TASK REQUIREMENTS — Please write out the full listing beneath this line exactly, skipping its images.

==================================================

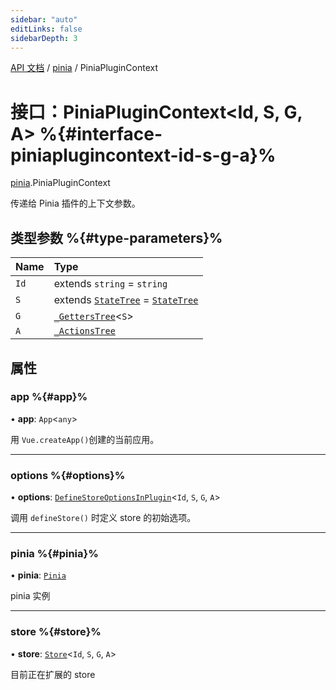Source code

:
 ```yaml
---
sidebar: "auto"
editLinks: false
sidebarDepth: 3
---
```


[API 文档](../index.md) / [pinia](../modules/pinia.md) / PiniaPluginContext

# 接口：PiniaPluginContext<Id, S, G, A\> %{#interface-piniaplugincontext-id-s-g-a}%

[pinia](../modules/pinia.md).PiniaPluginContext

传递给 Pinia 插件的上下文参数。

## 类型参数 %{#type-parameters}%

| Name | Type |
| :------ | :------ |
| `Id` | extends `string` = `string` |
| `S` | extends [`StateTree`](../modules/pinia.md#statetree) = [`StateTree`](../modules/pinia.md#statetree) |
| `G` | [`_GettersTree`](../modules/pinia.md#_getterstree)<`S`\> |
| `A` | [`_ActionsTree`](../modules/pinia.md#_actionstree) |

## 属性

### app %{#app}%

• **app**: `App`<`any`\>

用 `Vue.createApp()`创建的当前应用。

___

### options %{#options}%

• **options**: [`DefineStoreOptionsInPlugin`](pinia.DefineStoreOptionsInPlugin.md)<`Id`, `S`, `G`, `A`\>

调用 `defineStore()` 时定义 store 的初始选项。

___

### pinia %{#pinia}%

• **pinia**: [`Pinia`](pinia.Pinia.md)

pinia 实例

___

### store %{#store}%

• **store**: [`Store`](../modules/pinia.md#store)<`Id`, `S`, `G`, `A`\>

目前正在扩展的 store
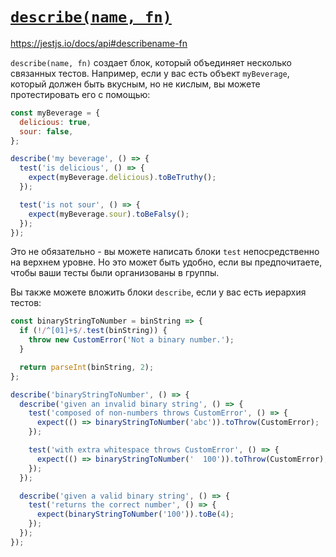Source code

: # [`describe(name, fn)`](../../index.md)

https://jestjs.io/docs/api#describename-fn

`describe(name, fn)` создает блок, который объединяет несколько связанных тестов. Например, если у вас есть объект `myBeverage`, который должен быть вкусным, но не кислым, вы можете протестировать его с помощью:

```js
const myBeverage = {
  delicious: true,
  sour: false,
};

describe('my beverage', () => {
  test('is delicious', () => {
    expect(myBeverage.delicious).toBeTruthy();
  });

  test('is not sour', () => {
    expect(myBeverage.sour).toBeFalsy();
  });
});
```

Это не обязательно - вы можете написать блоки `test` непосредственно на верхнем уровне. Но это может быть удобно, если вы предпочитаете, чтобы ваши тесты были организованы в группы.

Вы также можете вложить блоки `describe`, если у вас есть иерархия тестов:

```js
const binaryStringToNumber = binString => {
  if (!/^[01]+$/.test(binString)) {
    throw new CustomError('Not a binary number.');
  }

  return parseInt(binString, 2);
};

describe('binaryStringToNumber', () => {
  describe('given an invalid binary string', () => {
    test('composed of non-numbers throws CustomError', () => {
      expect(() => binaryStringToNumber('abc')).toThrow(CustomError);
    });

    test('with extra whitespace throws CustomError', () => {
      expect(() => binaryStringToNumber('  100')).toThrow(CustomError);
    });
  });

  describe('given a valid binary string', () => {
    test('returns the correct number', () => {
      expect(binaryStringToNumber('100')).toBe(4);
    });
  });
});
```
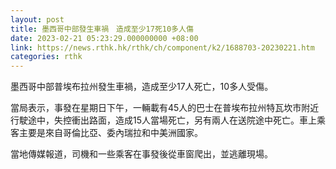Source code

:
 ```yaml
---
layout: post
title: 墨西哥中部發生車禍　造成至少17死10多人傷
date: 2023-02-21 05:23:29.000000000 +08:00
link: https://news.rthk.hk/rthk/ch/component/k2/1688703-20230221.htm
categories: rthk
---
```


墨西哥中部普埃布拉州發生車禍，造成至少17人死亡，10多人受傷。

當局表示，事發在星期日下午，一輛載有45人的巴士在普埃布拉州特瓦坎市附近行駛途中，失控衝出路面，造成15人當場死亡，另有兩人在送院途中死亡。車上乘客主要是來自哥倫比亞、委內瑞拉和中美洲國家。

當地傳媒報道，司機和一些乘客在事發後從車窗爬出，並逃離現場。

==================================================

RESULT OF THE EXERCISE —
Source code

:
 ```yaml
---
sidebar: "auto"
editLinks: false
sidebarDepth: 3
---
```


[API 文档](../index.md) / [pinia](../modules/pinia.md) / PiniaPluginContext

# 接口：PiniaPluginContext<Id, S, G, A\> %{#interface-piniaplugincontext-id-s-g-a}%

[pinia](../modules/pinia.md).PiniaPluginContext

传递给 Pinia 插件的上下文参数。

## 类型参数 %{#type-parameters}%

| Name | Type |
| :------ | :------ |
| `Id` | extends `string` = `string` |
| `S` | extends [`StateTree`](../modules/pinia.md#statetree) = [`StateTree`](../modules/pinia.md#statetree) |
| `G` | [`_GettersTree`](../modules/pinia.md#_getterstree)<`S`\> |
| `A` | [`_ActionsTree`](../modules/pinia.md#_actionstree) |

## 属性

### app %{#app}%

• **app**: `App`<`any`\>

用 `Vue.createApp()`创建的当前应用。

___

### options %{#options}%

• **options**: [`DefineStoreOptionsInPlugin`](pinia.DefineStoreOptionsInPlugin.md)<`Id`, `S`, `G`, `A`\>

调用 `defineStore()` 时定义 store 的初始选项。

___

### pinia %{#pinia}%

• **pinia**: [`Pinia`](pinia.Pinia.md)

pinia 实例

___

### store %{#store}%

• **store**: [`Store`](../modules/pinia.md#store)<`Id`, `S`, `G`, `A`\>

目前正在扩展的 store
Source code

: # [`describe(name, fn)`](../../index.md)

https://jestjs.io/docs/api#describename-fn

`describe(name, fn)` создает блок, который объединяет несколько связанных тестов. Например, если у вас есть объект `myBeverage`, который должен быть вкусным, но не кислым, вы можете протестировать его с помощью:

```js
const myBeverage = {
  delicious: true,
  sour: false,
};

describe('my beverage', () => {
  test('is delicious', () => {
    expect(myBeverage.delicious).toBeTruthy();
  });

  test('is not sour', () => {
    expect(myBeverage.sour).toBeFalsy();
  });
});
```

Это не обязательно - вы можете написать блоки `test` непосредственно на верхнем уровне. Но это может быть удобно, если вы предпочитаете, чтобы ваши тесты были организованы в группы.

Вы также можете вложить блоки `describe`, если у вас есть иерархия тестов:

```js
const binaryStringToNumber = binString => {
  if (!/^[01]+$/.test(binString)) {
    throw new CustomError('Not a binary number.');
  }

  return parseInt(binString, 2);
};

describe('binaryStringToNumber', () => {
  describe('given an invalid binary string', () => {
    test('composed of non-numbers throws CustomError', () => {
      expect(() => binaryStringToNumber('abc')).toThrow(CustomError);
    });

    test('with extra whitespace throws CustomError', () => {
      expect(() => binaryStringToNumber('  100')).toThrow(CustomError);
    });
  });

  describe('given a valid binary string', () => {
    test('returns the correct number', () => {
      expect(binaryStringToNumber('100')).toBe(4);
    });
  });
});
```
Source code

:
 ```yaml
---
layout: post
title: 墨西哥中部發生車禍　造成至少17死10多人傷
date: 2023-02-21 05:23:29.000000000 +08:00
link: https://news.rthk.hk/rthk/ch/component/k2/1688703-20230221.htm
categories: rthk
---
```


墨西哥中部普埃布拉州發生車禍，造成至少17人死亡，10多人受傷。

當局表示，事發在星期日下午，一輛載有45人的巴士在普埃布拉州特瓦坎市附近行駛途中，失控衝出路面，造成15人當場死亡，另有兩人在送院途中死亡。車上乘客主要是來自哥倫比亞、委內瑞拉和中美洲國家。

當地傳媒報道，司機和一些乘客在事發後從車窗爬出，並逃離現場。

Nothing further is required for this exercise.